It was in the year of eighty-eight, in the lovely month of June
Oh dear. Another nostalgia-laced post accompanied by a YouTube clip. Not even a week in and we're resorting to this. Doesn't bode well, does it?
Well, screw it. I'm going to wallow and I don't care who sees me. Today is the twentieth anniversary of Ireland's first ever game in a major championship, in the 1988 European Championships. As if this weren't momentous enough, it was against them across the water ; and blow me down if we didn't go and win 1-0.
Actually, Euro '88 came around a bit too soon in my life for me to have any concrete memories of it (Italia '90, on the other hand, I remember as if it were yesterday). But somehow this doesn't lessen its impact on me. Watching the footage - Ray Houghton's goal (and the slapstick routine that created it), the Lineker misses and the batten-down-the-hatches drill that preserved the lead, the awe-struck celebrations - is a bit like being sat down to be told the story of your great-great-grandfather who, passing by the river one day, saw a drowning man and dived in and saved his life.
Okay, that's stretching it a bit. But my point is that the wave of pride that washes over me is as great as it would have been had I been there.
Ireland is a pretty good place to be these days, what with the economic miracle that somehow made its way to us a decade-and-a-bit ago. Twenty years ago, however, it was, frankly, shit. Defined by theocracy, terrorism and an economy that was barely functioning, the place was a misery. Anyone who could get out, did, which of course dug the country into an ever deeper rut.
So this was more than just a sports team winning a game. For one thing, here we were on an international stage, actually being good at something. We weren't the most talented team in the world, but we were competing with the elite, sometimes even winning, always at least giving
them a mighty fright. Maybe, even if only for one day, people would think of Ireland without simultaneously bringing to mind the IRA, or those thick Paddys immigrants in their neighbourhood.
As well as this, it served simply to make people happy. Perhaps oddly for a country where soccer isn't even the number one sport (though it's getting closer), whenever we've been involved in a major competition, the country has been consumed by it to the exclusion of almost everything
else. It's really quite amazing. When we play a game in a tournament, everyone forgoes whatever it is they'd normally be doing and watches. People with no knowledge of football, and no interest otherwise, become not only as engrossed as the hardcore fan but instant experts. And when we achieve something special, as luckily we have done in each tournament
we've been in, everyone come together and shares in the elation. There has
been no unifying force like it.
And this unity and joy were especially important in 1988. When the nation was slowly drifting away in a sea of despair, here was a taste of the purest of pure happiness, no strings attached.

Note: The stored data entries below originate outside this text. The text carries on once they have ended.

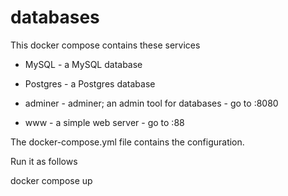 # databases

This docker compose contains these services

* MySQL - a MySQL database

* Postgres - a Postgres database

* adminer - adminer; an admin tool for databases - go to <hostname>:8080

* www - a simple web server - go to <hostname>:88

The docker-compose.yml file contains the configuration.

Run it as follows

docker compose up

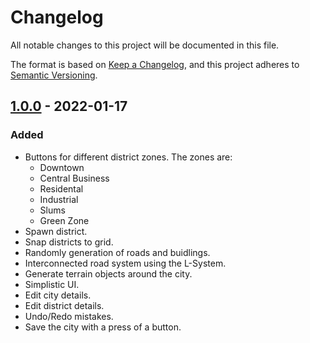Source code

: # Changelog
All notable changes to this project will be documented in this file.

The format is based on [Keep a Changelog](https://keepachangelog.com/en/1.0.0/),
and this project adheres to [Semantic Versioning](https://semver.org/spec/v2.0.0.html).

## [1.0.0] - 2022-01-17
### Added
 - Buttons for different district zones. The zones are:
   - Downtown
   - Central Business
   - Residental
   - Industrial
   - Slums
   - Green Zone
 - Spawn district.
 - Snap districts to grid.
 - Randomly generation of roads and buidlings.
 - Interconnected road system using the L-System.
 - Generate terrain objects around the city.
 - Simplistic UI.
 - Edit city details.
 - Edit district details.
 - Undo/Redo mistakes.
 - Save the city with a press of a button.

[1.0.0]: https://github.com/olivierlacan/keep-a-changelog/compare/v0.3.0...v1.0.0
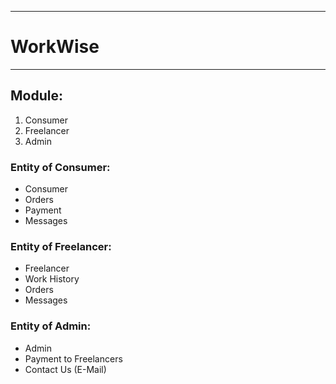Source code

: ----------
# WorkWise
----------

## Module:
1. Consumer
2. Freelancer
3. Admin

### Entity of Consumer:
- Consumer
- Orders
- Payment
- Messages

### Entity of Freelancer:
- Freelancer
- Work History
- Orders
- Messages

### Entity of Admin:
- Admin
- Payment to Freelancers
- Contact Us (E-Mail)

Of course, a lot of the pride felt at such moments derives just from being a small country bucking the odds. By dint of our small population, it's not often that we're the best, or among the best, at any sport. Personally, I'm not all that patriotic, and I'm certainly not nationalistic, but when Pádraig Harrington wins a British Open or Sonia O'Sullivan a gold medal, it still generates that feeling of "that's one of us". I often wonder whether someone from one of those enormous
countries that hog the medal table at the Olympics can feel that with the same intensity; surely the regularity of success dulls the emotions.
Ireland went on to draw with the Soviet Union and lose to Holland by a late, lucky, lucky goal, and were eliminated. The team was welcomed as heroes by hundreds of thousands on their return. Two years later, we reached the quarter-finals of the World Cup, and the country nearly melted down.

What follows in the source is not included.